Between Thursday 27th June and Friday 28th of June, I was fortunate to attend and present at the Apex Conference 2013: Building infrastructures for archives in a digital world at Trinity College, Dublin. The opportunity arose out of the collaborative project I was involved with together with the National Library of Ireland (@NLIreland) and the National Library of Finland  add archival data to VuFind.

Archivists discover two librarians shambrarians in their midst?
There's a scene in Indiana Jones and the Last Crusade where Indiana and his father end up in Berlin to reclaim the latter's Grail diary. Upon arriving at a Nazi rally, Henry Jones Senior exclaims "My boy, we are pilgrims in an unholy land". I have to admit to a little trepidation at gate crashing an archives conference, suffering as I do with virtual archive illiteracy. The first session I attended by Daniel Pitti on "The emerging archival metadata landscape" almost had me reaching for my emergency parachute as it was a veritable orgy of acronym dropping. Had I been playing the buzz word bingo drinking game I would have been paralytic by 10.40.

Thankfully, my fears were soon dispelled as I realised that the concepts of data use I learned from libraries are universally applicable and that the folk gathered in Dublin were a thoroughly decent bunch, despite their use of strange acronyms and nested data sets. I should also clarify that the Apex Conference was nothing like a Nazi rally - far from it - no books or precious manuscripts were burned in the process.

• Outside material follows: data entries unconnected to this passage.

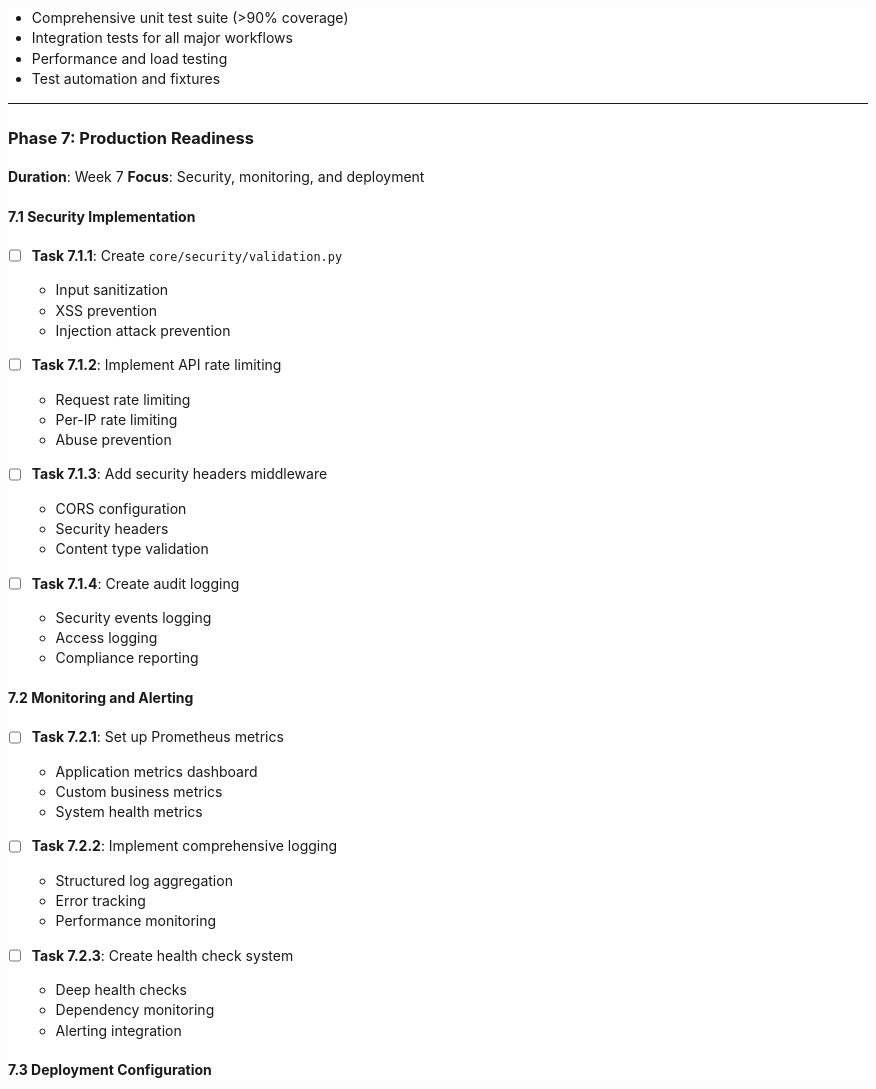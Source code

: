 - Comprehensive unit test suite (>90% coverage)
- Integration tests for all major workflows
- Performance and load testing
- Test automation and fixtures

---

### **Phase 7: Production Readiness**

**Duration**: Week 7
**Focus**: Security, monitoring, and deployment

#### 7.1 Security Implementation

- [ ] **Task 7.1.1**: Create `core/security/validation.py`

  - Input sanitization
  - XSS prevention
  - Injection attack prevention

- [ ] **Task 7.1.2**: Implement API rate limiting

  - Request rate limiting
  - Per-IP rate limiting
  - Abuse prevention

- [ ] **Task 7.1.3**: Add security headers middleware

  - CORS configuration
  - Security headers
  - Content type validation

- [ ] **Task 7.1.4**: Create audit logging
  - Security events logging
  - Access logging
  - Compliance reporting

#### 7.2 Monitoring and Alerting

- [ ] **Task 7.2.1**: Set up Prometheus metrics

  - Application metrics dashboard
  - Custom business metrics
  - System health metrics

- [ ] **Task 7.2.2**: Implement comprehensive logging

  - Structured log aggregation
  - Error tracking
  - Performance monitoring

- [ ] **Task 7.2.3**: Create health check system
  - Deep health checks
  - Dependency monitoring
  - Alerting integration

#### 7.3 Deployment Configuration
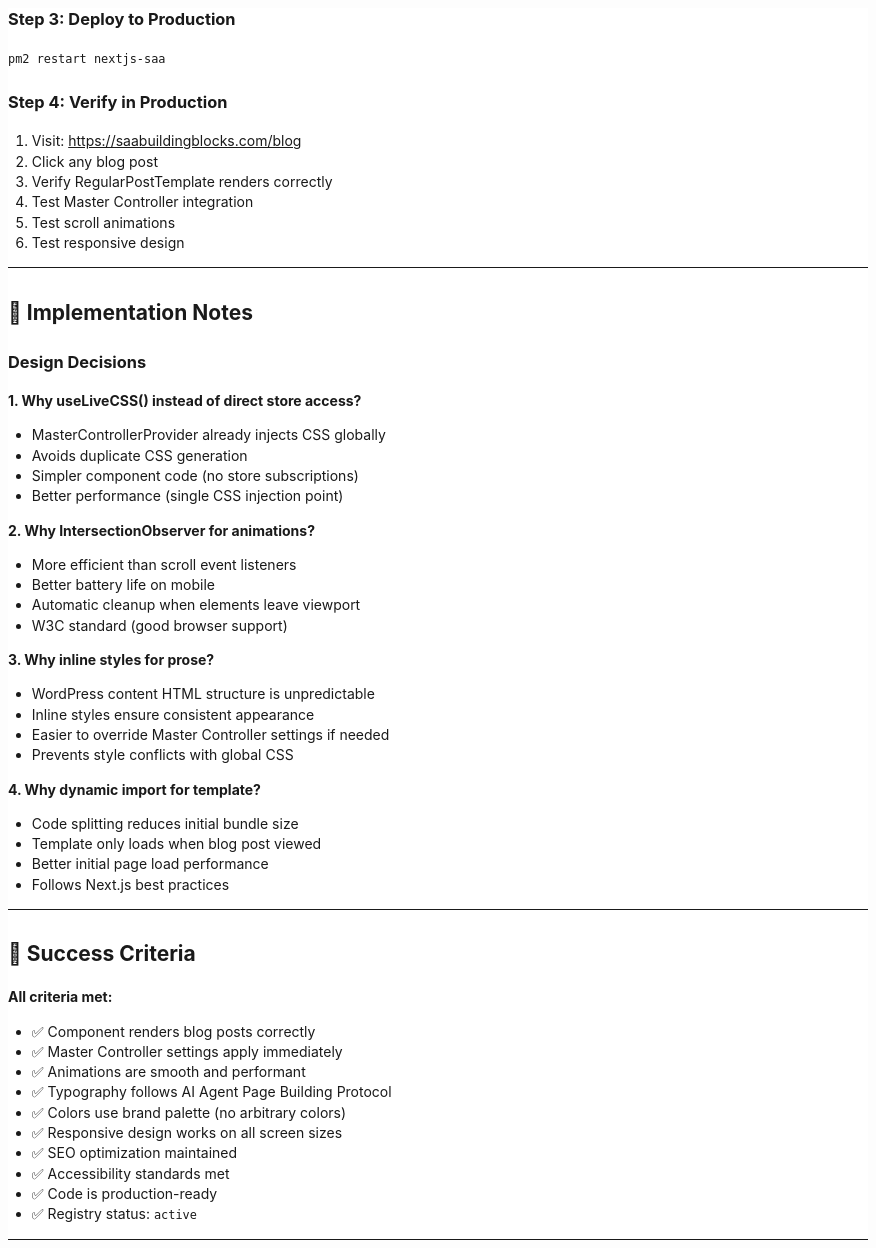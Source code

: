 ### Step 3: Deploy to Production
```bash
pm2 restart nextjs-saa
```

### Step 4: Verify in Production
1. Visit: https://saabuildingblocks.com/blog
2. Click any blog post
3. Verify RegularPostTemplate renders correctly
4. Test Master Controller integration
5. Test scroll animations
6. Test responsive design

---

## 📝 Implementation Notes

### Design Decisions

**1. Why useLiveCSS() instead of direct store access?**
- MasterControllerProvider already injects CSS globally
- Avoids duplicate CSS generation
- Simpler component code (no store subscriptions)
- Better performance (single CSS injection point)

**2. Why IntersectionObserver for animations?**
- More efficient than scroll event listeners
- Better battery life on mobile
- Automatic cleanup when elements leave viewport
- W3C standard (good browser support)

**3. Why inline styles for prose?**
- WordPress content HTML structure is unpredictable
- Inline styles ensure consistent appearance
- Easier to override Master Controller settings if needed
- Prevents style conflicts with global CSS

**4. Why dynamic import for template?**
- Code splitting reduces initial bundle size
- Template only loads when blog post viewed
- Better initial page load performance
- Follows Next.js best practices

---

## 🎯 Success Criteria

**All criteria met:**
- ✅ Component renders blog posts correctly
- ✅ Master Controller settings apply immediately
- ✅ Animations are smooth and performant
- ✅ Typography follows AI Agent Page Building Protocol
- ✅ Colors use brand palette (no arbitrary colors)
- ✅ Responsive design works on all screen sizes
- ✅ SEO optimization maintained
- ✅ Accessibility standards met
- ✅ Code is production-ready
- ✅ Registry status: `active`

---
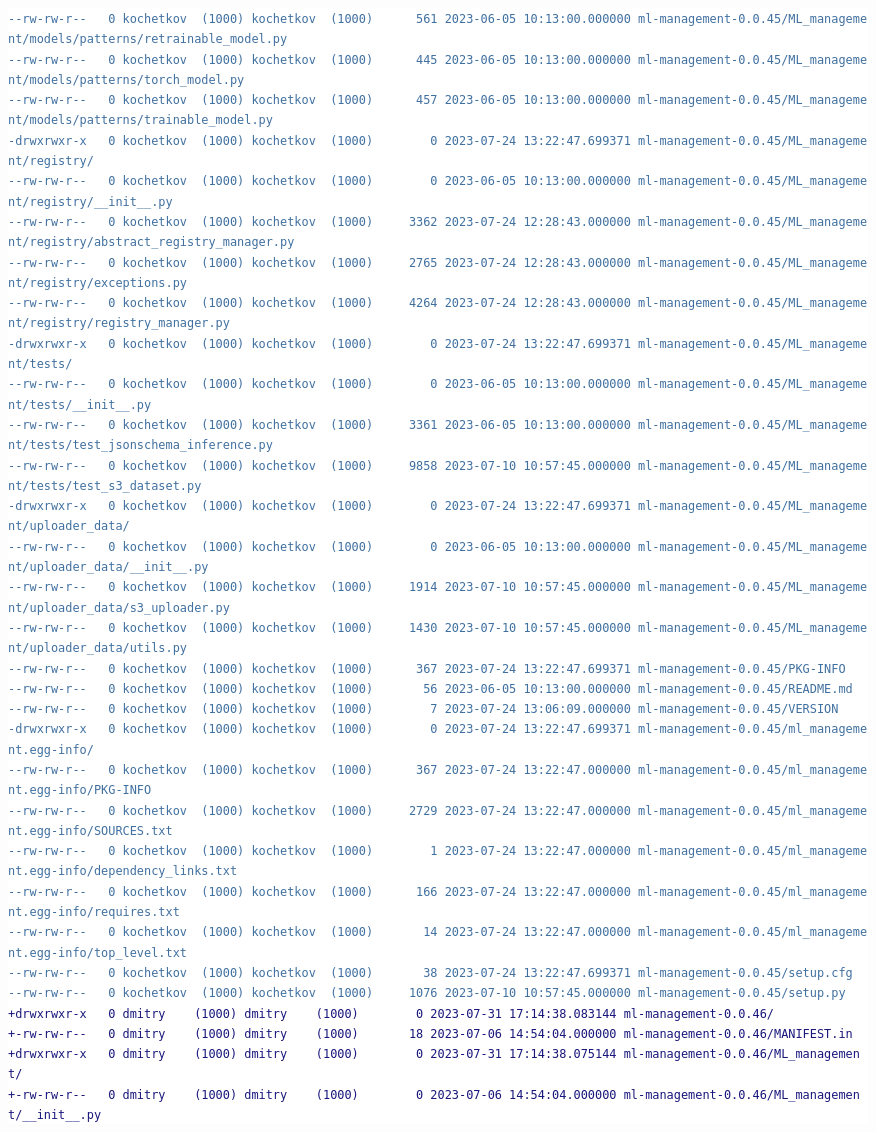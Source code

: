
 ```diff
--rw-rw-r--   0 kochetkov  (1000) kochetkov  (1000)      561 2023-06-05 10:13:00.000000 ml-management-0.0.45/ML_management/models/patterns/retrainable_model.py
--rw-rw-r--   0 kochetkov  (1000) kochetkov  (1000)      445 2023-06-05 10:13:00.000000 ml-management-0.0.45/ML_management/models/patterns/torch_model.py
--rw-rw-r--   0 kochetkov  (1000) kochetkov  (1000)      457 2023-06-05 10:13:00.000000 ml-management-0.0.45/ML_management/models/patterns/trainable_model.py
-drwxrwxr-x   0 kochetkov  (1000) kochetkov  (1000)        0 2023-07-24 13:22:47.699371 ml-management-0.0.45/ML_management/registry/
--rw-rw-r--   0 kochetkov  (1000) kochetkov  (1000)        0 2023-06-05 10:13:00.000000 ml-management-0.0.45/ML_management/registry/__init__.py
--rw-rw-r--   0 kochetkov  (1000) kochetkov  (1000)     3362 2023-07-24 12:28:43.000000 ml-management-0.0.45/ML_management/registry/abstract_registry_manager.py
--rw-rw-r--   0 kochetkov  (1000) kochetkov  (1000)     2765 2023-07-24 12:28:43.000000 ml-management-0.0.45/ML_management/registry/exceptions.py
--rw-rw-r--   0 kochetkov  (1000) kochetkov  (1000)     4264 2023-07-24 12:28:43.000000 ml-management-0.0.45/ML_management/registry/registry_manager.py
-drwxrwxr-x   0 kochetkov  (1000) kochetkov  (1000)        0 2023-07-24 13:22:47.699371 ml-management-0.0.45/ML_management/tests/
--rw-rw-r--   0 kochetkov  (1000) kochetkov  (1000)        0 2023-06-05 10:13:00.000000 ml-management-0.0.45/ML_management/tests/__init__.py
--rw-rw-r--   0 kochetkov  (1000) kochetkov  (1000)     3361 2023-06-05 10:13:00.000000 ml-management-0.0.45/ML_management/tests/test_jsonschema_inference.py
--rw-rw-r--   0 kochetkov  (1000) kochetkov  (1000)     9858 2023-07-10 10:57:45.000000 ml-management-0.0.45/ML_management/tests/test_s3_dataset.py
-drwxrwxr-x   0 kochetkov  (1000) kochetkov  (1000)        0 2023-07-24 13:22:47.699371 ml-management-0.0.45/ML_management/uploader_data/
--rw-rw-r--   0 kochetkov  (1000) kochetkov  (1000)        0 2023-06-05 10:13:00.000000 ml-management-0.0.45/ML_management/uploader_data/__init__.py
--rw-rw-r--   0 kochetkov  (1000) kochetkov  (1000)     1914 2023-07-10 10:57:45.000000 ml-management-0.0.45/ML_management/uploader_data/s3_uploader.py
--rw-rw-r--   0 kochetkov  (1000) kochetkov  (1000)     1430 2023-07-10 10:57:45.000000 ml-management-0.0.45/ML_management/uploader_data/utils.py
--rw-rw-r--   0 kochetkov  (1000) kochetkov  (1000)      367 2023-07-24 13:22:47.699371 ml-management-0.0.45/PKG-INFO
--rw-rw-r--   0 kochetkov  (1000) kochetkov  (1000)       56 2023-06-05 10:13:00.000000 ml-management-0.0.45/README.md
--rw-rw-r--   0 kochetkov  (1000) kochetkov  (1000)        7 2023-07-24 13:06:09.000000 ml-management-0.0.45/VERSION
-drwxrwxr-x   0 kochetkov  (1000) kochetkov  (1000)        0 2023-07-24 13:22:47.699371 ml-management-0.0.45/ml_management.egg-info/
--rw-rw-r--   0 kochetkov  (1000) kochetkov  (1000)      367 2023-07-24 13:22:47.000000 ml-management-0.0.45/ml_management.egg-info/PKG-INFO
--rw-rw-r--   0 kochetkov  (1000) kochetkov  (1000)     2729 2023-07-24 13:22:47.000000 ml-management-0.0.45/ml_management.egg-info/SOURCES.txt
--rw-rw-r--   0 kochetkov  (1000) kochetkov  (1000)        1 2023-07-24 13:22:47.000000 ml-management-0.0.45/ml_management.egg-info/dependency_links.txt
--rw-rw-r--   0 kochetkov  (1000) kochetkov  (1000)      166 2023-07-24 13:22:47.000000 ml-management-0.0.45/ml_management.egg-info/requires.txt
--rw-rw-r--   0 kochetkov  (1000) kochetkov  (1000)       14 2023-07-24 13:22:47.000000 ml-management-0.0.45/ml_management.egg-info/top_level.txt
--rw-rw-r--   0 kochetkov  (1000) kochetkov  (1000)       38 2023-07-24 13:22:47.699371 ml-management-0.0.45/setup.cfg
--rw-rw-r--   0 kochetkov  (1000) kochetkov  (1000)     1076 2023-07-10 10:57:45.000000 ml-management-0.0.45/setup.py
+drwxrwxr-x   0 dmitry    (1000) dmitry    (1000)        0 2023-07-31 17:14:38.083144 ml-management-0.0.46/
+-rw-rw-r--   0 dmitry    (1000) dmitry    (1000)       18 2023-07-06 14:54:04.000000 ml-management-0.0.46/MANIFEST.in
+drwxrwxr-x   0 dmitry    (1000) dmitry    (1000)        0 2023-07-31 17:14:38.075144 ml-management-0.0.46/ML_management/
+-rw-rw-r--   0 dmitry    (1000) dmitry    (1000)        0 2023-07-06 14:54:04.000000 ml-management-0.0.46/ML_management/__init__.py
```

"What do you think of Elves now, Sam?" ... "I reckon there’s Elves and Elves. They’re all elvish enough, but they’re not all the same."

How I imagined an archivist conference
So says Samwise Gamgee to Frodo Baggin in Lord of the Rings and the same is largely true of anyone working with cultural data. As I listened to each of the presentations, it struck me that Librarians, Archivists and [collective term for Museum curators] all have the same problems in classifying items and their solutions are largely the same - the major differences necessitated by the form of the items they are describing. Libraries largely deal with individual items which do not require context whilst archives deal with items where context is critical. Context and meaning is achieved by a cataloguing system which represents this nature, making it accessible to interested parties and archives do this according to geographical location, author (in the loosest sense of the word) and item. For an outsider looking in, it is easy to be overwhelmed especially as there appear to be many competing standards [1], but this is the nature of the archival beast. The challenge that Apex (@APEx_project) has taken on it to take this complexity and create standards and best practice which will allow archives across Europe to present their collections in a meaningful way to a digital world which is not necessarily the purveyance of experts. For archives and archivists, this is essential as accessibility is becoming a critical measure of value. For interested parties, as full paid up members of Generation Google, it is de rigueur.

Fascinating Jim...

I attempt to scan some archivists

Taken as a whole, I thoroughly enjoyed my foray into the world of archives. Archives have enough in common with libraries to ensure that I wasn't completely at a loss and exploring their differences kept things interesting. The technical nature of some of the presentations likewise perked my interest and there are clearly some very talented people working with archival data. In total, I attended 16 presentations on day one and 4 sessions on day two. It's not possible to do each presentation justice in a blog post so I'll limit my review to some of my favourites.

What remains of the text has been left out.